# How do you find the oxidation number of nitrogen in these molecules?

## $H N {O}_{3}$ ${N}_{2} {H}_{4}$ $N {O}_{2}^{+}$ ${N}_{2}$ $N {O}_{2}^{-}$ $N {O}_{2}$ ${N}_{2} {O}_{4}$ ${N}_{2} O$ $N O$

Oct 27, 2016

$H N {O}_{3}$ $\text{Nitrogen +V}$

#### Explanation:

${N}_{2} {H}_{4} ,$ $\text{Nitrogen -II}$

$N {O}_{2}^{+} ,$ $\text{Nitrogen +V}$

${N}_{2} ,$ $\text{Nitrogen 0}$

$N {O}_{2}^{-} ,$ $\text{Nitrogen +III}$

$N {O}_{2} ,$ $\text{Nitrogen +IV}$

${N}_{2} {H}_{4} ,$ $\text{Nitrogen -II}$

${N}_{2} O ,$ $\text{Nitrogen +I}$, $N \equiv {N}^{+} - {O}^{-}$, the terminal nitrogen is zerovalent, and the central $N$ is $+ I I$, i.e. average $+ I$ state.

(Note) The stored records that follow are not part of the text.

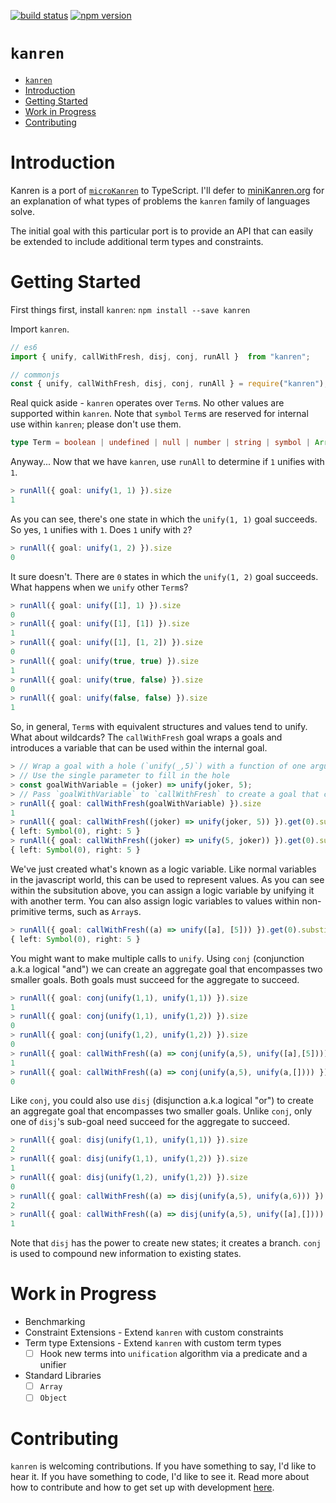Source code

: [![build status](https://api.travis-ci.org/joshcox/kanren.png?branch=master)](http://travis-ci.org/joshcox/kanren)
[![npm version](https://badge.fury.io/js/kanren.svg)](https://badge.fury.io/js/kanren)

# `kanren`
- [`kanren`](#kanren)
- [Introduction](#introduction)
- [Getting Started](#getting-started)
- [Work in Progress](#work-in-progress)
- [Contributing](#contributing)

# Introduction
Kanren is a port of [`microKanren`](https://github.com/jasonhemann/microKanren) to TypeScript. I'll defer to [miniKanren.org](http://minikanren.org/) for an explanation of what types of problems the `kanren` family of languages solve.

The initial goal with this particular port is to provide an API that can easily be extended to include additional term types and constraints.

# Getting Started
First things first, install `kanren`: `npm install --save kanren`

Import `kanren`.
```typescript
// es6
import { unify, callWithFresh, disj, conj, runAll }  from "kanren";

// commonjs
const { unify, callWithFresh, disj, conj, runAll } = require("kanren");
```

Real quick aside - `kanren` operates over `Term`s. No other values are supported within `kanren`. Note that `symbol` `Term`s are reserved for internal use within `kanren`; please don't use them.
```typescript
type Term = boolean | undefined | null | number | string | symbol | Array<any>;
```

Anyway... Now that we have `kanren`, use `runAll` to determine if `1` unifies with `1`.

```typescript
> runAll({ goal: unify(1, 1) }).size
1
```

As you can see, there's one state in which the `unify(1, 1)` goal succeeds. So yes, `1` unifies with `1`.
Does `1` unify with `2`?

```typescript
> runAll({ goal: unify(1, 2) }).size
0
```

It sure doesn't. There are `0` states in which the `unify(1, 2)` goal succeeds. What happens when we `unify` other `Term`s?

```typescript
> runAll({ goal: unify([1], 1) }).size
0
> runAll({ goal: unify([1], [1]) }).size
1
> runAll({ goal: unify([1], [1, 2]) }).size
0
> runAll({ goal: unify(true, true) }).size
1
> runAll({ goal: unify(true, false) }).size
0
> runAll({ goal: unify(false, false) }).size
1
```

So, in general, `Term`s with equivalent structures and values tend to unify. What about wildcards? The `callWithFresh` goal wraps a goals and introduces a variable that can be used within the internal goal.

```typescript
> // Wrap a goal with a hole (`unify(_,5)`) with a function of one argument.
> // Use the single parameter to fill in the hole
> const goalWithVariable = (joker) => unify(joker, 5);
> // Pass `goalWithVariable` to `callWithFresh` to create a goal that creates a logic variable
> runAll({ goal: callWithFresh(goalWithVariable) }).size
1
> runAll({ goal: callWithFresh((joker) => unify(joker, 5)) }).get(0).substitution.get(0)
{ left: Symbol(0), right: 5 }
> runAll({ goal: callWithFresh((joker) => unify(5, joker)) }).get(0).substitution.get(0)
{ left: Symbol(0), right: 5 }
```

We've just created what's known as a logic variable. Like normal variables in the javascript world, this can be used to represent values. As you can see within the subsitution above, you can assign a logic variable by unifying it with another term. You can also assign logic variables to values within non-primitive terms, such as `Array`s.

```typescript
> runAll({ goal: callWithFresh((a) => unify([a], [5])) }).get(0).substitution.get(0)
{ left: Symbol(0), right: 5 }
```

You might want to make multiple calls to `unify`. Using `conj` (conjunction a.k.a logical "and") we can create an aggregate goal that encompasses two smaller goals. Both goals must succeed for the aggregate to succeed.

```typescript
> runAll({ goal: conj(unify(1,1), unify(1,1)) }).size
1
> runAll({ goal: conj(unify(1,1), unify(1,2)) }).size
0
> runAll({ goal: conj(unify(1,2), unify(1,2)) }).size
0
> runAll({ goal: callWithFresh((a) => conj(unify(a,5), unify([a],[5]))) }).size
1
> runAll({ goal: callWithFresh((a) => conj(unify(a,5), unify(a,[]))) }).size
0
```

Like `conj`, you could also use `disj` (disjunction a.k.a logical "or") to create an aggregate goal that encompasses two smaller goals. Unlike `conj`, only one of `disj`'s sub-goal need succeed for the aggregate to succeed.

```typescript
> runAll({ goal: disj(unify(1,1), unify(1,1)) }).size
2
> runAll({ goal: disj(unify(1,1), unify(1,2)) }).size
1
> runAll({ goal: disj(unify(1,2), unify(1,2)) }).size
0
> runAll({ goal: callWithFresh((a) => disj(unify(a,5), unify(a,6))) }).size
2
> runAll({ goal: callWithFresh((a) => disj(unify(a,5), unify([a],[]))) }).size
1
```

Note that `disj` has the power to create new states; it creates a branch. `conj` is used to compound new information to existing states.

# Work in Progress
* Benchmarking
* Constraint Extensions - Extend `kanren` with custom constraints
* Term type Extensions - Extend `kanren` with custom term types
  * [ ] Hook new terms into `unification` algorithm via a predicate and a unifier
* Standard Libraries
  * [ ] `Array`
  * [ ] `Object`

# Contributing
`kanren` is welcoming contributions. If you have something to say, I'd like to hear it. If you have something to code, I'd like to see it. Read more about how to contribute and how to get set up with development [here](./.github/CONTRIBUTING.md).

${N}_{2} {O}_{4} ,$ $\text{Nitrogen +IV}$

$N O ,$ $\text{Nitrogen +II}$

I think I have got these right. Oxygen is more electronegative than nitrogen so it gets the electric charge in determining oxidation state.